宁策众星拱月一样坐在前边的椅子上,眼睛一错不错盯着镜头,抿着唇神情冷肃。
几天相处下来,秦奂多少也摸清了一点规律。
宁策其人,私底下瞧着难搞一点,其实拿捏了尺度就挺好相处,但到了剧组里,他又是完完全全另外一个人。
在宁导眼里,不管是手握几金的影帝,粉丝过亿的流量小生,还是初出茅庐的新人,都只是无意义的标签而已。
演得好了,哪怕是群演,他也乐意给个好脸色。
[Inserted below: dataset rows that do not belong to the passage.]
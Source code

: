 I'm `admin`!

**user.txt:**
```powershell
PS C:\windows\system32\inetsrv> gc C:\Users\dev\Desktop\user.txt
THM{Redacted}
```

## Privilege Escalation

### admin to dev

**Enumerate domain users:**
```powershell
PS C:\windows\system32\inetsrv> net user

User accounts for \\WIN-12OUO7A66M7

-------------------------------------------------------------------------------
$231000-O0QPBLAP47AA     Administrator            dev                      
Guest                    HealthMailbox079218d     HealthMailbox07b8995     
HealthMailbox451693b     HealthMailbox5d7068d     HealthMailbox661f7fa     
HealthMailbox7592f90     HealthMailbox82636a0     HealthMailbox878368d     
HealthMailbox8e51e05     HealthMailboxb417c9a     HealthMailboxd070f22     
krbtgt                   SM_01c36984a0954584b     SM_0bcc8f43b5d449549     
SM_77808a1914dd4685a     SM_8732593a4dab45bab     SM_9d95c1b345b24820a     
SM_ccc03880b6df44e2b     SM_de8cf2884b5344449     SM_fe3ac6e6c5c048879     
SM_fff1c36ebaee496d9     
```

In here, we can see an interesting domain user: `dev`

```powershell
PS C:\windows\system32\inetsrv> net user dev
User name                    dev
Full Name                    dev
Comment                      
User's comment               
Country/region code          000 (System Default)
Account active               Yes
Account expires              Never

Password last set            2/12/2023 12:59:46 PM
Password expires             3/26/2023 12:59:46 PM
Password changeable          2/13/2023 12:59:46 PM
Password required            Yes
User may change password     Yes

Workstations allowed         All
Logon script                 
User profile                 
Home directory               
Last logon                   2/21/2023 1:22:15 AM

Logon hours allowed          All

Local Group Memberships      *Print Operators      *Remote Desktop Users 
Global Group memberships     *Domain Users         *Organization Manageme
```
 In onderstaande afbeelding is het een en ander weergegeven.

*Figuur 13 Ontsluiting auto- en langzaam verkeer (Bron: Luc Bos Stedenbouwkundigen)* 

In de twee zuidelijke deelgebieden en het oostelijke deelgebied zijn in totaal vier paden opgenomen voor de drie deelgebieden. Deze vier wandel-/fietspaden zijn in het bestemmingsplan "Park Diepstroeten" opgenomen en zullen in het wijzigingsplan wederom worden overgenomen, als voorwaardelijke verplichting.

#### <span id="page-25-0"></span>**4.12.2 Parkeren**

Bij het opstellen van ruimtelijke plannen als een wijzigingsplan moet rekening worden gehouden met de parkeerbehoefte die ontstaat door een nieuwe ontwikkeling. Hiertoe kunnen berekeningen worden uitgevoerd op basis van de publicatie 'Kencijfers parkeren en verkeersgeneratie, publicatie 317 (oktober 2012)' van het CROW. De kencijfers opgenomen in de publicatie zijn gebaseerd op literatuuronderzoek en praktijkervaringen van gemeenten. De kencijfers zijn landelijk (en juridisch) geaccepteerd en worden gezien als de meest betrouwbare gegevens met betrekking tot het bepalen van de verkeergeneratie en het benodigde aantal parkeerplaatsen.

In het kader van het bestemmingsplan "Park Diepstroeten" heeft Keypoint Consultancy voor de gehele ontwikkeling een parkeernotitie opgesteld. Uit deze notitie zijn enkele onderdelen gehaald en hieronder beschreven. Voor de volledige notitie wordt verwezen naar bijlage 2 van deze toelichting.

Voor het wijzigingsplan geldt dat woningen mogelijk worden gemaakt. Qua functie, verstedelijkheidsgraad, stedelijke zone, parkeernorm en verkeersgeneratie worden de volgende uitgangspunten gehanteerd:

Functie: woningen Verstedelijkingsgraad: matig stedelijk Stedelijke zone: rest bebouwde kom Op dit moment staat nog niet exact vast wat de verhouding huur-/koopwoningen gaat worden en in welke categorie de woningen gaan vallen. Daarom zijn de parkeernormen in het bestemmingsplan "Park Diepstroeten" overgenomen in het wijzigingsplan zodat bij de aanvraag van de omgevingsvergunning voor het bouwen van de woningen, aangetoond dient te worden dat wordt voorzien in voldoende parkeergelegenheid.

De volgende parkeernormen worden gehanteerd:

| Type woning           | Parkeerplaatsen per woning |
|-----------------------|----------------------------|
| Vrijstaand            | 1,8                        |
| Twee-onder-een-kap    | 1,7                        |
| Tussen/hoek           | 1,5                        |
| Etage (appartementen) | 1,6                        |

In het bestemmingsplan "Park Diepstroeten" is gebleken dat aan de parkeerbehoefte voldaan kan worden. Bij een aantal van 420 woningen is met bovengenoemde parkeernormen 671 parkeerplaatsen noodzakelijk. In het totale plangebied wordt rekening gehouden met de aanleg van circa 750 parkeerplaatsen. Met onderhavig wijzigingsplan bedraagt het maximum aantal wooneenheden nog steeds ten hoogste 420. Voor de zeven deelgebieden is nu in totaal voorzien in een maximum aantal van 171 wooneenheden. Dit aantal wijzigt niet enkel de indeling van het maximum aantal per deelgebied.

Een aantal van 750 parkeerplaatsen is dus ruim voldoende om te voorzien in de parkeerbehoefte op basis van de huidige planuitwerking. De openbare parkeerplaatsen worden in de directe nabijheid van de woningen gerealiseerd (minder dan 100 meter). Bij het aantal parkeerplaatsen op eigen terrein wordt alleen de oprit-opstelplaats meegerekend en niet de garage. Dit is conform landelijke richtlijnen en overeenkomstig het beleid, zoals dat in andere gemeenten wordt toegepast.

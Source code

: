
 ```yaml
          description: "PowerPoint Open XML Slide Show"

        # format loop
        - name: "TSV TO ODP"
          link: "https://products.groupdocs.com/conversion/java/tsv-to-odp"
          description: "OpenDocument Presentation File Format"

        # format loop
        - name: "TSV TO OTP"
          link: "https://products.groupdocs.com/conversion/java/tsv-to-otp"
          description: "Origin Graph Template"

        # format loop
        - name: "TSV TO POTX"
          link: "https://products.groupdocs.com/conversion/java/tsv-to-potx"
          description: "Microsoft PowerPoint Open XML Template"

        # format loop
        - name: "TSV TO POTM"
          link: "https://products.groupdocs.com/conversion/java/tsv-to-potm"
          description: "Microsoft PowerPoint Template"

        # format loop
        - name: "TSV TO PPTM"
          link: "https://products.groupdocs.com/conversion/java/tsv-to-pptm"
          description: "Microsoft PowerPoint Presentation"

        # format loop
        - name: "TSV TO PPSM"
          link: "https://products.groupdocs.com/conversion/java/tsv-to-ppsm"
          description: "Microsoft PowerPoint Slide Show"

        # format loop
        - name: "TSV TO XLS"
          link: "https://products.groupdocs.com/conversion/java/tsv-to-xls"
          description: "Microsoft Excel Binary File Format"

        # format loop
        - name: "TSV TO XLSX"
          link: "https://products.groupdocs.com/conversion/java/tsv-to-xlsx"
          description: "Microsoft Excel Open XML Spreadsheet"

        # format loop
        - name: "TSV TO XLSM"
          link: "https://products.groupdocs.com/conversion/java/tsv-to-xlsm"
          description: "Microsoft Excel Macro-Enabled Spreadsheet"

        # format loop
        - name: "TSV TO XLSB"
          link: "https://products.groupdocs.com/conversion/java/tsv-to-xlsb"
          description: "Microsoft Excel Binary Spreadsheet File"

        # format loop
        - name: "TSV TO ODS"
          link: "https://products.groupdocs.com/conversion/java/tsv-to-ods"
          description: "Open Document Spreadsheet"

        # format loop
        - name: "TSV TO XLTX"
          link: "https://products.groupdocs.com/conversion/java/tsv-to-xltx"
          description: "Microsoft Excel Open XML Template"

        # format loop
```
要是演砸了,天王老子来了也只能在他面前当个缩头鹌鹑,一声气儿不敢出。
今天就属于后一种情况。
整整一早上,从演员说第一句词开始,宁导的脸色就没放晴过,到了后半段更加离谱,上场的演员估计被周围的低气压感染,状态开始不稳,出的错更加花样百出。
一场戏,宁策喊了不下十次的ng,片场一时阴云密布,人人自危。凌奕更是演员里的重灾区,宁策冷着脸,几乎骂得他狗血淋头。旁人见了都忍不住咋舌。
“会演戏吗?”他不客气地问,“不会搁这演什么逐梦演艺圈?凌远没教过你踩点位要看摄像机?你以为全场都是你私生,镜头都跟着你跑?啊?”
凌奕抿着嘴,脸上青一阵红一阵,在大庭广众下被教训得有点难堪。
一早上穿着戏服重复相同的剧情,他多少也有些疲累,额头上渗的汗弄花了一点妆,但还是攥着指头,在原地站直了,犟着骨头听宁策训人。
秦奂站在人群后头,不自觉地替他捏一把汗。听着宁策的声音,心里莫名也有一种“兔死狐悲”的戚戚然。
先前他还以为,凌奕就是那种放出来摆一摆的花瓶,一身少爷脾气不说,旁人看了也糟心。今天看完了全程,倒是不这么想了。
看得出来,对方一身的演技都带着旗帜鲜明的个人特色,不像是自己领悟的,倒像有人精心地、手把手地调教过。客观来说,教出的水平在他这个年龄段已经算是不错,今天演得这么糟糕,估计是第一次上银幕,细节上没有经验。
至于是谁把他教出来的——除了前边严格要求、正在骂人的那位,不作他想。
秦奂有时候觉得宁策这人也挺矛盾,总的来说挑剔又难搞,还一身富养出来的恶劣脾性,但在安身立业的艺术方面,即使是他们这些烂泥扶不上墙的小玩意儿,只要讨得他喜欢了,他又能算个尽责的严师。
属实是闲的没事找消遣。
场上的一对一填鸭式教学还在继续,凌奕可能真是被他绕晕了,后面来的几次越来越不得章法。
宁策坐在监视器后面瞧得头痛,周翊递的好几瓶矿泉水都浇不灭他蹭蹭上冒的火气。
三分钟后。椅子脚拖在地面上,吱嘎一声。
从来都是坐在座位上讲戏的宁导站了起来,用一种“今天这个片场只能活一个”的眼神阴沉沉盯了局促的小年轻几秒,然后捋了下衣袖,从监视器后绕出来。